Social media martyrdom: lessons from the Paris Brown debacle

Yesterday Paris Brown, the country's first Youth Crime Commissioner, resigned from her post thanks to the Mail's digging up of ill-advised tweets she posted several years ago. A sad, but perhaps inevitable end to what was the opportunity of a lifetime for the young teenager from Kent.

Joe Jones is a writer and blogger from Nottingham

The Daily Mail can now add the character assassination of a seventeen year old girl to its long list of achievements.

Yesterday Paris Brown, the country’s first Youth Crime Commissioner, resigned from her post thanks to the Mail’s digging up of ill-advised tweets she posted several years ago. A sad, but perhaps inevitable end to what was the opportunity of a lifetime for the young teenager from Kent.

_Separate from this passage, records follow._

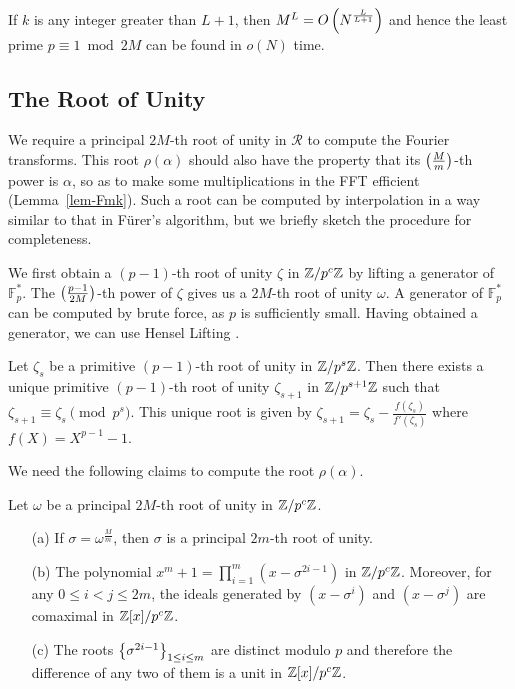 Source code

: \documentclass[11pt]{article}
\renewcommand{\R}{\mathcal{R}} %
\begin{document}
\begin{remark}\label{prime_time}
If $k$ is any integer greater than $L+1$, then $M^L =
O\left(N^{\frac{L}{L+1}}\right)$ and hence the least prime $p\equiv
1\bmod{2M}$ can be found in $o(N)$ time.
\end{remark}


\subsection{The Root of Unity}\label{root_section}

We require a principal $2M$-th root of unity in $\R$ to compute the
Fourier transforms. This root $\rho(\alpha)$ should also have the
property that its $\left(\frac{M}{m}\right)$-th power is $\alpha$, so as
to make some multiplications in the FFT efficient
(Lemma~\ref{lem-Fmk}). Such a root can be computed by interpolation in
a way similar to that in F\"{u}rer's algorithm\cite[Section 3]{Furer},
but we briefly sketch the procedure for completeness.


We first obtain a $(p-1)$-th root of unity $\zeta$ in $\mathbb{Z}/p^c\mathbb{Z}$ by
lifting a generator of $\mathbb{F}_p^*$. The
$\left(\frac{p-1}{2M}\right)$-th power of $\zeta$ gives us a $2M$-th root
of unity $\omega$. A generator of $\mathbb{F}_p^*$ can be computed by
brute force, as $p$ is sufficiently small. Having obtained a
generator, we can use Hensel Lifting \cite[Theorem 2.23]{Zuckerman}.

\begin{lemma}
Let $\zeta_s$ be a primitive $(p-1)$-th root of unity in
$\mathbb{Z}/p^s\mathbb{Z}$. Then there exists a unique primitive $(p-1)$-th root of
unity $\zeta_{s+1}$ in $\mathbb{Z}/p^{s+1}\mathbb{Z}$ such that $\zeta_{s+1}\equiv
\zeta_s\pmod{p^s}$. This unique root is given by $\zeta_{s+1} =
\zeta_s - \frac{f(\zeta_s)}{f'(\zeta_s)}$ where $f(X) = X^{p-1} - 1$.
\end{lemma}

We need the following claims to compute the root $\rho(\alpha)$.

\begin{claim}\label{claim_for_rho} Let $\omega$ be a principal $2M$-th
  root of unity in
  $\mathbb{Z}/p^c\mathbb{Z}$.
  \begin{enumerate}
  \item[(a)] If $\sigma = \omega^{\frac{M}{m}}$, then $\sigma$ is a
    principal $2m$-th root of unity.
  \item[(b)] The polynomial $x^m+1 = \prod_{i=1}^{m}(x -
    \sigma^{2i-1})$ in $\mathbb{Z}/p^c\mathbb{Z}$. Moreover, for any $0\leq i<j\leq
    2m$, the ideals generated by $(x - \sigma^i)$ and $(x - \sigma^j)$
    are comaximal in $\mathbb{Z}[x]/p^c\mathbb{Z}$.
  \item[(c)] The roots $\left\{\sigma^{2i-1}\right\}_{1\leq i \leq m}$ are
    distinct modulo $p$ and therefore the difference of any two of
    them is a unit in $\mathbb{Z}[x]/p^c\mathbb{Z}$.
  \end{enumerate}
\end{claim}
\end{document}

Clearly the Daily Mail’s comments about Paris being a “racist” and a “homophobe” and guilty of “hate speech” have sunk into the consciousness of many of those who haven’t taken the time to properly analyse the offending tweets for themselves – who would have found, at worst, misadvised, immature posts and inappropriate words straight from the mind of a silly, careless teenage girl who could not possibly have known at the time what the future had in store for her.

There is a video on satirical news site The Onion which discusses how, by 2040, every presidential candidate in the United States will be unelectable due to embarrassing Facebook posts from their past.

Though a parody, something similar has happened to Paris – immature and embarrassing tweets from her past – in this case her childhood – have caused her to lose office just days into her appointment.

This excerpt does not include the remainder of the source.